══ Given data

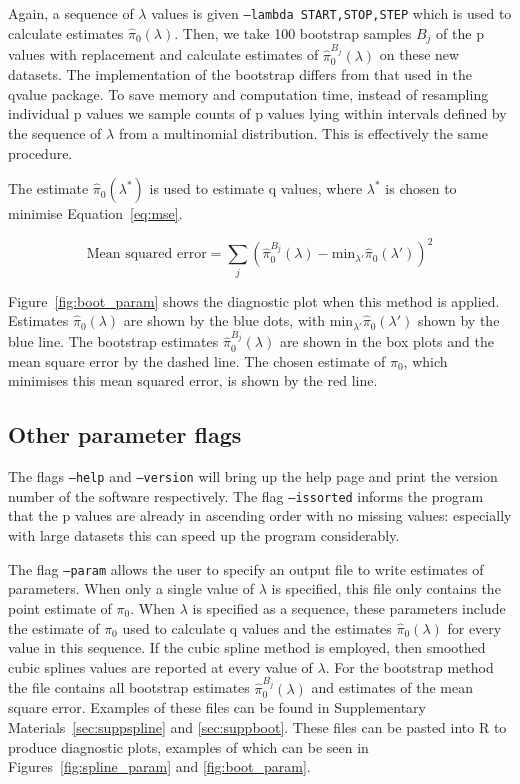 \documentclass{amsart}
\begin{document}
Again, a sequence of $\lambda$ values is given \texttt{--lambda START,STOP,STEP} which is used to calculate estimates $\hat{\pi}_0(\lambda)$. Then, we take 100 bootstrap samples $B_j$ of the p values with replacement and calculate estimates of  $\hat{\pi}^{B_j}_0(\lambda)$ on these new datasets. The implementation of the bootstrap differs from that used in the qvalue package. To save memory and computation time, instead of resampling individual p values we sample counts of p values lying within intervals defined by the sequence of $\lambda$ from a multinomial distribution. This is effectively the same procedure.

The estimate $\hat{\pi}_0(\lambda^*)$ is used to estimate q values,  where $\lambda^*$ is chosen to minimise Equation~\ref{eq:mse}.

\begin{equation}
\text{Mean squared error} = \sum_j (\hat{\pi}^{B_j}_0(\lambda) - \text{min}_{\lambda'}\hat{\pi}_0(\lambda'))^2\label{eq:mse}
\end{equation}

Figure~\ref{fig:boot_param} shows the diagnostic plot when this method is applied. Estimates $\hat{\pi}_0(\lambda)$ are shown by the blue dots, with $\text{min}_{\lambda'}\hat{\pi}_0(\lambda')$ shown by the blue line. The bootstrap estimates $\hat{\pi}^{B_j}_0(\lambda)$ are shown in the box plots and the mean square error by the dashed line. The chosen estimate of $\pi_0$, which minimises this mean squared error, is shown by the red line.

\subsection{Other parameter flags}

The flags \texttt{--help} and \texttt{--version} will bring up the help page and print the version number of the software respectively. The flag \texttt{--issorted} informs the program that the p values are already in ascending order with no missing values: especially with large datasets this can speed up the program considerably.

The flag \texttt{--param} allows the user to specify an output file to write estimates of parameters. When only a single value of $\lambda$ is specified, this file only contains the point estimate of $\pi_0$. When $\lambda$ is specified as a sequence, these parameters include the estimate of $\pi_0$ used to calculate q values and the estimates $\hat{\pi}_0(\lambda)$ for every value in this sequence. If the cubic spline method is employed, then smoothed cubic splines values are reported at every value of $\lambda$. For the bootstrap method the file contains all bootstrap estimates $\hat{\pi}^{B_j}_0(\lambda)$ and estimates of the mean square error. Examples of these files can be found in Supplementary Materials~\ref{sec:suppspline} and \ref{sec:suppboot}. These files can be pasted into R to produce diagnostic plots, examples of which can be seen in Figures~\ref{fig:spline_param} and \ref{fig:boot_param}.
\end{document}

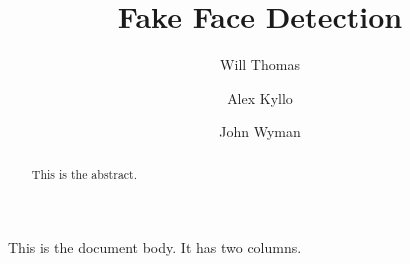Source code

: \documentclass[12pt, letterpaper]{article}
\title{Fake Face Detection}
\author{
  Will Thomas
  \and
  Alex Kyllo
  \and
  John Wyman
}
\begin{document}
\maketitle

\begin{abstract}
  This is the abstract.
\end{abstract}

\begin{multicols}{2}
  This is the document body. It has two columns.
\end{multicols}
\end{document}
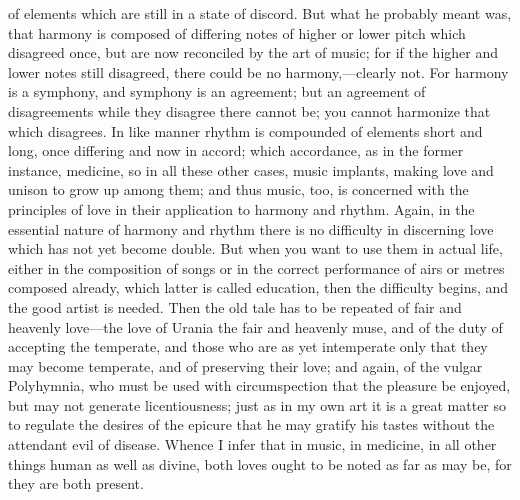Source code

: of elements which are still in a state of discord. But what he probably meant was, that harmony is composed of differing notes of higher or lower pitch which disagreed once, but are now reconciled by the art of music; for if the higher and lower notes still disagreed, there could be no harmony,---clearly not. For harmony is a symphony, and symphony is an agreement; but an agreement of disagreements while they disagree there cannot be; you cannot harmonize that which disagrees. In like manner rhythm is compounded of elements short and long, once differing and now in accord; which accordance, as in the former instance, medicine, so in all these other cases, music implants, making love and unison to grow up among them; and thus music, too, is concerned with the principles of love in their application to harmony and rhythm. Again, in the essential nature of harmony and rhythm there is no difficulty in discerning love which has not yet become double. But when you want to use them in actual life, either in the composition of songs or in the correct performance of airs or metres composed already, which latter is called education, then the difficulty begins, and the good artist is needed. Then the old tale has to be repeated of fair and heavenly love---the love of Urania the fair and heavenly muse, and of the duty of accepting the temperate, and those who are as yet intemperate only that they may become temperate, and of preserving their love; and again, of the vulgar Polyhymnia, who must be used with circumspection that the pleasure be enjoyed, but may not generate licentiousness; just as in my own art it is a great matter so to regulate the desires of the epicure that he may gratify his tastes without the attendant evil of disease. Whence I infer that in music, in medicine, in all other things human as well as divine, both loves ought to be noted as far as may be, for they are both present.

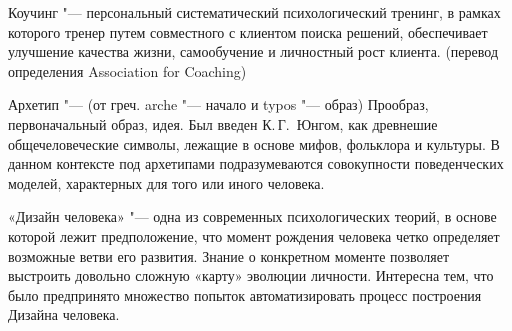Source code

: \documentclass[10pt, a5paper]{article}
\begin{document}
Коучинг "--- персональный систематический психологический тренинг, в рамках которого тренер путем совместного с клиентом поиска решений, обеспечивает улучшение качества жизни, самообучение и личностный рост клиента. (перевод определения Association for Coaching)

Архетип "--- (от греч. arche "--- начало и typos "--- образ) Прообраз, первоначальный образ, идея. Был введен К.\,Г.~Юнгом, как древнешие общечеловеческие символы, лежащие в основе мифов, фольклора и культуры. В данном контексте под архетипами подразумеваются совокупности поведенческих моделей, характерных для того или иного человека.

«Дизайн человека» "--- одна из современных психологических теорий, в основе которой лежит предположение, что момент рождения человека четко определяет возможные ветви его развития. Знание о конкретном моменте позволяет выстроить довольно сложную «карту» эволюции личности. Интересна тем, что было предпринято множество попыток автоматизировать процесс построения Дизайна человека.
\end{document}
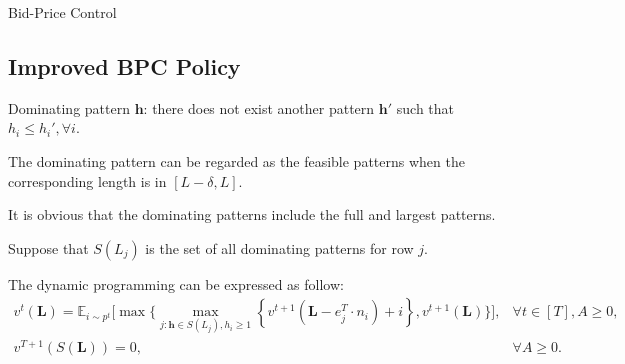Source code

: \begin{algorithm}[H]
    \caption{Bid-Price Control}\label{algo_bid}
\end{algorithm}






\subsection{Improved BPC Policy}
Dominating pattern $\bm{h}$: there does not exist another pattern $\bm{h{'}}$ such that $h_{i} \leq h_{i}{'}, \forall i$.

The dominating pattern can be regarded as the feasible patterns when the corresponding length is in $[L-\delta, L]$.

It is obvious that the dominating patterns include the full and largest patterns.

Suppose that $S(L_{j})$ is the set of all dominating patterns for row $j$.

The dynamic programming can be expressed as follow:
\begin{equation}
    \begin{array}{lr}
    v^t(\bm{L})=\mathbb{E}_{i \sim p^t}\Bigg[\max\Big\{\max_{j :\bm{h} \in S(L_{j}), 
    h_{i} \geqslant 1}\left\{v^{t+1}(\bm{L}- e_{j}^{T} \cdot n_{i})+ {i}\right\}, v^{t+1}(\bm{L})\Big\}\Bigg], & \forall t \in[T], A \geqslant 0, \\
    v^{T+1}(S(\bm{L}))=0, & \forall A \geqslant 0.
    \end{array}
\end{equation}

════

• _What the task asks_
Your task is an exact printout of the records above, with no pictures.

• _Result for this exercise_
 \documentclass{amsart}
\begin{document}
Again, a sequence of $\lambda$ values is given \texttt{--lambda START,STOP,STEP} which is used to calculate estimates $\hat{\pi}_0(\lambda)$. Then, we take 100 bootstrap samples $B_j$ of the p values with replacement and calculate estimates of  $\hat{\pi}^{B_j}_0(\lambda)$ on these new datasets. The implementation of the bootstrap differs from that used in the qvalue package. To save memory and computation time, instead of resampling individual p values we sample counts of p values lying within intervals defined by the sequence of $\lambda$ from a multinomial distribution. This is effectively the same procedure.

The estimate $\hat{\pi}_0(\lambda^*)$ is used to estimate q values,  where $\lambda^*$ is chosen to minimise Equation~\ref{eq:mse}.

\begin{equation}
\text{Mean squared error} = \sum_j (\hat{\pi}^{B_j}_0(\lambda) - \text{min}_{\lambda'}\hat{\pi}_0(\lambda'))^2\label{eq:mse}
\end{equation}

Figure~\ref{fig:boot_param} shows the diagnostic plot when this method is applied. Estimates $\hat{\pi}_0(\lambda)$ are shown by the blue dots, with $\text{min}_{\lambda'}\hat{\pi}_0(\lambda')$ shown by the blue line. The bootstrap estimates $\hat{\pi}^{B_j}_0(\lambda)$ are shown in the box plots and the mean square error by the dashed line. The chosen estimate of $\pi_0$, which minimises this mean squared error, is shown by the red line.

\subsection{Other parameter flags}

The flags \texttt{--help} and \texttt{--version} will bring up the help page and print the version number of the software respectively. The flag \texttt{--issorted} informs the program that the p values are already in ascending order with no missing values: especially with large datasets this can speed up the program considerably.

The flag \texttt{--param} allows the user to specify an output file to write estimates of parameters. When only a single value of $\lambda$ is specified, this file only contains the point estimate of $\pi_0$. When $\lambda$ is specified as a sequence, these parameters include the estimate of $\pi_0$ used to calculate q values and the estimates $\hat{\pi}_0(\lambda)$ for every value in this sequence. If the cubic spline method is employed, then smoothed cubic splines values are reported at every value of $\lambda$. For the bootstrap method the file contains all bootstrap estimates $\hat{\pi}^{B_j}_0(\lambda)$ and estimates of the mean square error. Examples of these files can be found in Supplementary Materials~\ref{sec:suppspline} and \ref{sec:suppboot}. These files can be pasted into R to produce diagnostic plots, examples of which can be seen in Figures~\ref{fig:spline_param} and \ref{fig:boot_param}.
\end{document}

Source code

: \documentclass[12pt, letterpaper]{article}
\title{Fake Face Detection}
\author{
  Will Thomas
  \and
  Alex Kyllo
  \and
  John Wyman
}
\begin{document}
\maketitle

\begin{abstract}
  This is the abstract.
\end{abstract}

\begin{multicols}{2}
  This is the document body. It has two columns.
\end{multicols}
\end{document}
Source code

: of elements which are still in a state of discord. But what he probably meant was, that harmony is composed of differing notes of higher or lower pitch which disagreed once, but are now reconciled by the art of music; for if the higher and lower notes still disagreed, there could be no harmony,---clearly not. For harmony is a symphony, and symphony is an agreement; but an agreement of disagreements while they disagree there cannot be; you cannot harmonize that which disagrees. In like manner rhythm is compounded of elements short and long, once differing and now in accord; which accordance, as in the former instance, medicine, so in all these other cases, music implants, making love and unison to grow up among them; and thus music, too, is concerned with the principles of love in their application to harmony and rhythm. Again, in the essential nature of harmony and rhythm there is no difficulty in discerning love which has not yet become double. But when you want to use them in actual life, either in the composition of songs or in the correct performance of airs or metres composed already, which latter is called education, then the difficulty begins, and the good artist is needed. Then the old tale has to be repeated of fair and heavenly love---the love of Urania the fair and heavenly muse, and of the duty of accepting the temperate, and those who are as yet intemperate only that they may become temperate, and of preserving their love; and again, of the vulgar Polyhymnia, who must be used with circumspection that the pleasure be enjoyed, but may not generate licentiousness; just as in my own art it is a great matter so to regulate the desires of the epicure that he may gratify his tastes without the attendant evil of disease. Whence I infer that in music, in medicine, in all other things human as well as divine, both loves ought to be noted as far as may be, for they are both present.

Source code

: \documentclass[10pt, a5paper]{article}
\begin{document}
Коучинг "--- персональный систематический психологический тренинг, в рамках которого тренер путем совместного с клиентом поиска решений, обеспечивает улучшение качества жизни, самообучение и личностный рост клиента. (перевод определения Association for Coaching)

Архетип "--- (от греч. arche "--- начало и typos "--- образ) Прообраз, первоначальный образ, идея. Был введен К.\,Г.~Юнгом, как древнешие общечеловеческие символы, лежащие в основе мифов, фольклора и культуры. В данном контексте под архетипами подразумеваются совокупности поведенческих моделей, характерных для того или иного человека.

«Дизайн человека» "--- одна из современных психологических теорий, в основе которой лежит предположение, что момент рождения человека четко определяет возможные ветви его развития. Знание о конкретном моменте позволяет выстроить довольно сложную «карту» эволюции личности. Интересна тем, что было предпринято множество попыток автоматизировать процесс построения Дизайна человека.
\end{document}
Source code

: \begin{algorithm}[H]
    \caption{Bid-Price Control}\label{algo_bid}
\end{algorithm}






\subsection{Improved BPC Policy}
Dominating pattern $\bm{h}$: there does not exist another pattern $\bm{h{'}}$ such that $h_{i} \leq h_{i}{'}, \forall i$.

The dominating pattern can be regarded as the feasible patterns when the corresponding length is in $[L-\delta, L]$.

It is obvious that the dominating patterns include the full and largest patterns.

Suppose that $S(L_{j})$ is the set of all dominating patterns for row $j$.

The dynamic programming can be expressed as follow:
\begin{equation}
    \begin{array}{lr}
    v^t(\bm{L})=\mathbb{E}_{i \sim p^t}\Bigg[\max\Big\{\max_{j :\bm{h} \in S(L_{j}), 
    h_{i} \geqslant 1}\left\{v^{t+1}(\bm{L}- e_{j}^{T} \cdot n_{i})+ {i}\right\}, v^{t+1}(\bm{L})\Big\}\Bigg], & \forall t \in[T], A \geqslant 0, \\
    v^{T+1}(S(\bm{L}))=0, & \forall A \geqslant 0.
    \end{array}
\end{equation}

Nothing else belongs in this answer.